Facebook investigates silent data corruption by CPU


Userlevel 7
Badge +13

You can think what you want about Facebook, but they operate a massive amount of compute and storage unites. And it seems, they have some scientist investigating interesting phenomenon like this. To be honest, it is not primary backup related but in the second instance it is restore related 😀

Briefly summarized:

They found out, CPU can perform computations incorrectly. So it comes to silent data corruption by CPU. According to their observations these failures are reproducible and not transient. When you think about data-reduction technologies like compression this really can cause problems. As the following article describes, these corruptions occur at scale. Interesting is also how they test their hardware.

Read more details here:

https://blocksandfiles.com/2022/03/18/facebook-investigates-silent-data-corruption/


8 comments

Userlevel 7
Badge +20

Thanks for sharing @vNote42, I love seeing this kind of stuff as it highlights just how complex these processors are.

 

For example, there’s a game emulation project called “Dolphin” that emulates the Nintendo Gamecube & Nintendo Wii, every now and again I see their progress reports. One of their outstanding bugs was online multiplayer between Wii consoles and Dolphin emulation, under specific scenarios the game would desync between the two endpoints and rollback to before the desync.

 

After a huge amount of investigation, they found the issue was related to the ‘nmadd’ and ‘nmsub’ instructions. These are negations of ‘madd’ and ‘msub’, changing a positive to a negative or vice versa within the same instruction. These instructions are really a sequence of mathematical equations in a single instruction. But with simplicity can cause

Turns out that the reason for the desync was due to the negation being performed at a different step within the sequence depending on CPU architecture.

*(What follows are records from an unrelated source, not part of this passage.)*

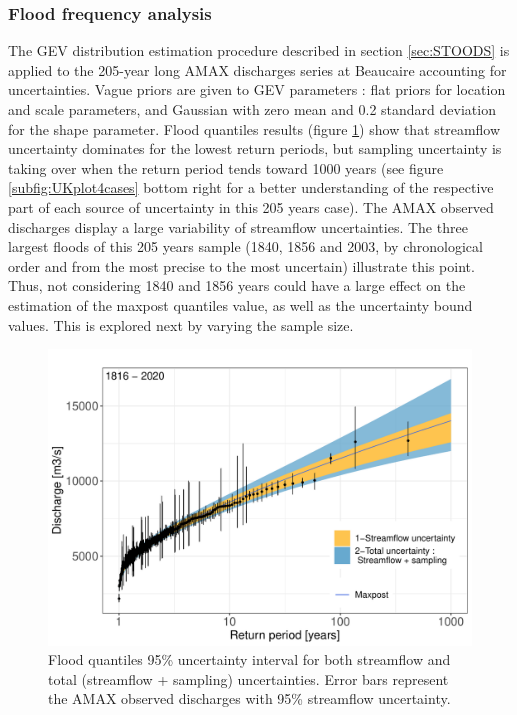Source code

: \documentclass[11pt]{article}
\begin{document}
        \subsubsection{Flood frequency analysis}
        
       The GEV distribution estimation procedure described in section \ref{sec:STOODS} is applied to the 205-year long AMAX discharges series at Beaucaire accounting for uncertainties. Vague priors are given to GEV parameters : flat priors for location and scale parameters, and Gaussian with zero mean and 0.2 standard deviation for the shape parameter.
       Flood quantiles results (figure \ref{fig:GEV205y}) show that streamflow uncertainty dominates for the lowest return periods, but sampling uncertainty is taking over when the return period tends toward 1000 years (see figure \ref{subfig:UKplot4cases} bottom right  for a better understanding of the respective part of each source of uncertainty in this 205 years case). The AMAX observed discharges display a large variability of streamflow uncertainties. The three largest floods of this 205 years sample (1840, 1856 and 2003, by chronological order and from the most precise to the most uncertain) illustrate this point. Thus, not considering 1840 and 1856 years could have a large effect on the estimation of the maxpost quantiles value, as well as the uncertainty bound values. This is explored next by varying the sample size.
       
       \begin{figure}[h!]
            \centering
            \includegraphics[width=0.7\linewidth]{Figs/10-GeV_205years.pdf}
            \caption{Flood quantiles 95\% uncertainty interval for both streamflow and total (streamflow + sampling) uncertainties. Error bars represent the AMAX observed discharges with 95\% streamflow uncertainty.}
            \label{fig:GEV205y}
        \end{figure}            
        
\end{document}
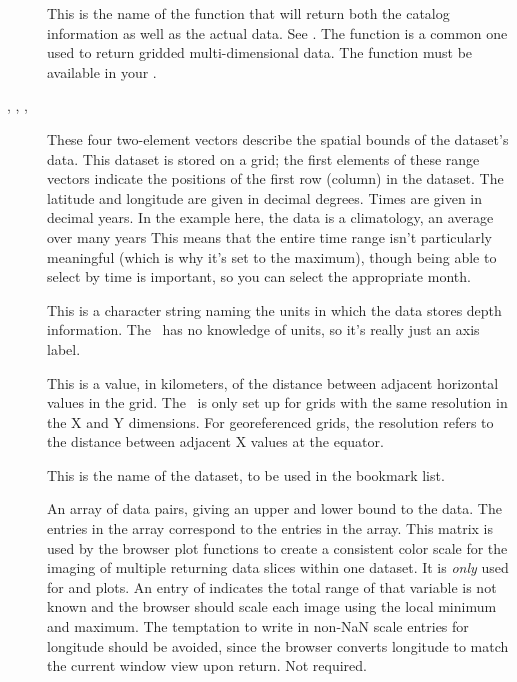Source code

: \begin{description}
\item[] This is the name of the 
  function that will return both the catalog information as well as
  the actual data.  See .  The
   function is a common one used to return gridded
  multi-dimensional data.  The  function must be available
  in your .
  
\item[, , ,
  ] These four two-element vectors describe the
  spatial bounds of the dataset's data. This dataset is stored on a
  grid; the first elements of these range vectors indicate the
  positions of the first row (column) in the dataset. The latitude and
  longitude are given in decimal degrees.  Times are given in decimal
  years. In the example here, the data is a climatology, an average
  over many years This means that the entire time range isn't
  particularly meaningful (which is why it's set to the maximum),
  though being able to select by time is important, so you can select
  the appropriate month.

\item[] This is a character string naming the units in
  which the data stores depth information.  The \GUI\ has no knowledge
  of units, so it's really just an axis label.
  
\item[] This is a value, in kilometers, of the
  distance between adjacent horizontal values in the grid.  The \GUI\ 
  is only set up for grids with the same resolution in the X and Y
  dimensions.  For georeferenced grids, the resolution refers to the
  distance between adjacent X values at the equator.
  
\item[] This is the name of the dataset, to be used in
  the bookmark list. 
  
\item[] An array of data pairs, giving an upper and
  lower bound to the data.  The entries in the array correspond to the
  entries in the \lit{DataNull} array.  This matrix is used by the
  browser plot functions to create a consistent color scale for the
  imaging of multiple returning data slices within one dataset.  It is
  \emph{only} used for \lit{image} and \lit{pcolor} plots.  An entry
  of \lit{[NaN NaN]} indicates the total range of that variable is
  not known and the browser should scale each image using the local
  minimum and maximum.  The temptation to write in non-NaN scale
  entries for longitude should be avoided, since the browser
  converts longitude to match the current window view upon return.
  Not required.


\end{description}
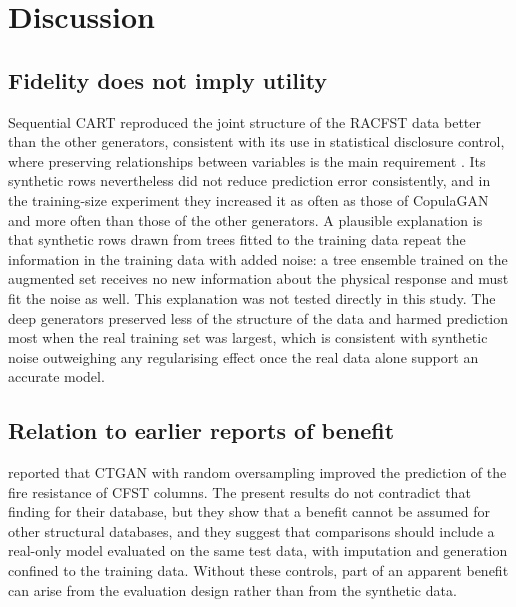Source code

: \documentclass[pdflatex,sn-basic]{sn-jnl}
\begin{document}
\section{Discussion}\label{sec:discussion}

\subsection{Fidelity does not imply utility}
Sequential CART reproduced the joint structure of the RACFST data better than the other generators, consistent
with its use in statistical disclosure control, where preserving relationships between variables is the main
requirement \citep{nowok2016synthpop}. Its synthetic rows nevertheless did not reduce prediction error consistently, and in the
training-size experiment they increased it as often as those of CopulaGAN and more often than those of the
other generators. A
plausible explanation is that synthetic rows drawn from trees fitted to the training data repeat the information
in the training data with added noise: a tree ensemble trained on the augmented set receives no new information
about the physical response and must fit the noise as well. This explanation was not tested directly in this
study. The deep generators preserved less of the structure of the data and harmed prediction most when the real
training set was largest, which is consistent with synthetic noise outweighing any regularising effect once the
real data alone support an accurate model.

\subsection{Relation to earlier reports of benefit}
\citet{song2024fire} reported that CTGAN with random oversampling improved the prediction of the fire resistance
of CFST columns. The present results do not contradict that finding for their database, but they show that a
benefit cannot be assumed for other structural databases, and they suggest that comparisons should include a
real-only model evaluated on the same test data, with imputation and generation confined to the training data.
Without these controls, part of an apparent benefit can arise from the evaluation design rather than from the
synthetic data.
\end{document}
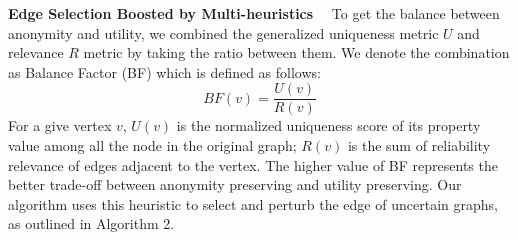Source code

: \textbf{Edge Selection Boosted by Multi-heuristics}~~
To get the balance between anonymity and utility, we combined the generalized uniqueness metric $U$ and relevance $R$ metric by taking the ratio between them. 
We denote the combination as Balance Factor (BF) which is defined as follows:
\begin{equation*}
    BF(v)=\frac{U(v)}{R(v)}
\end{equation*}
For a give vertex $v$, $U(v)$ is the normalized uniqueness score of its property value among all the node in the original graph; $R(v)$ is the sum of reliability relevance of edges adjacent to the vertex. 
The higher value of BF represents the better trade-off between anonymity preserving and utility preserving. 
Our algorithm uses this heuristic to select and perturb the edge of uncertain graphs, as outlined in Algorithm 2. 




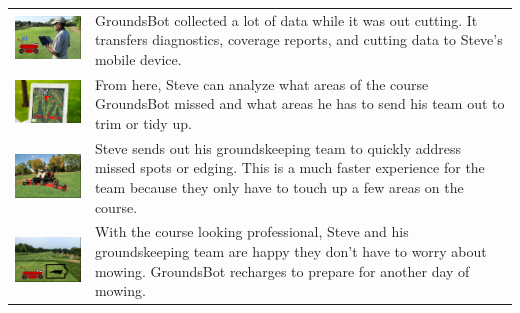 \documentclass[12pt]{extarticle}
\begin{document}
\begin{table}[H]
   \def\arraystretch{4}
   \setlength\tabcolsep{8pt}


\begin{tabularx}{\textwidth}{cX}
\includegraphics[width=6cm, valign=t]{usecase2_2.png} &
GroundsBot collected a lot of data while it was out cutting. It transfers diagnostics, coverage reports, and cutting data to Steve’s mobile device.
\\
\includegraphics[width=6cm, valign=t]{usecase2_3.png} &
From here, Steve can analyze what areas of the course GroundsBot missed and what areas he has to send his team out to trim or tidy up.
\\
\includegraphics[width=6cm, valign=t]{usecase2_4.png} &
Steve sends out his groundskeeping team to quickly address missed spots or edging. This is a much faster experience for the team because they only have to touch up a few areas on the course.
\\
\includegraphics[width=6cm, valign=t]{usecase2_5.png} &
With the course looking professional, Steve and his groundskeeping team are happy they don’t have to worry about mowing. GroundsBot recharges to prepare for another day of mowing.
\\

\end{tabularx}
\end{table}
\end{document}
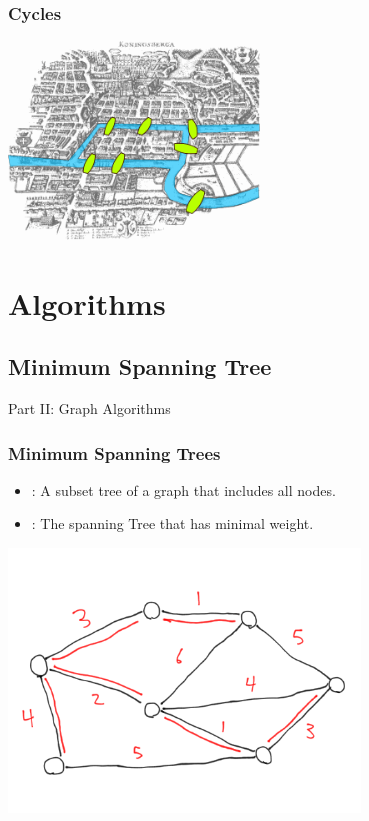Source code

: \documentclass{beamer}
\begin{document}
\begin{frame}
  \frametitle{Cycles}
  \begin{center}
    \includegraphics[width=0.5\textwidth]{img/eulerian}
  \end{center}
\end{frame}

\section{Algorithms}
\subsection{Minimum Spanning Tree}

\begin{frame}
  \begin{center}
    Part II: Graph Algorithms
  \end{center}
\end{frame}

\begin{frame}
  \frametitle{Minimum Spanning Trees}
  \begin{block}{}
    \begin{itemize}
    \item {}: A subset tree of a graph that includes all nodes.
    \item {}: The spanning Tree that has minimal weight.
    \end{itemize}
  \end{block}
  \begin{center}
    \includegraphics[width=0.7\textwidth]{img/minspantree}
  \end{center}
\end{frame}
\end{document}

Focusing on nmadd instructions:

The Wii’s PowerPC architecture would do: -(A * C ± B)

When emulating on an x86-64 processor though, the equation is: -(A * C) ± B

And finally, when using AArch64, the equation is: -(A * C) - B  - (Which is actually x86-64’s nmsub equation so who knows what’s going on here!)

 

The full breakdown of this can be found at https://dolphin-emu.org/blog/2021/09/07/dolphin-progress-report-august-2021/ but the root cause of the issue was identified that PowerPC would give a result of -0 but x86-64 and AArch64 would give +0.

 

The reason I mention this is because these tiny, theoretically indifferent values, can cause all sorts of problems in code, and when code is manipulating data, such as the compression @vNote42 talks about, it’s easy to see how corruption can occur. There truly is no substitute for backup validation.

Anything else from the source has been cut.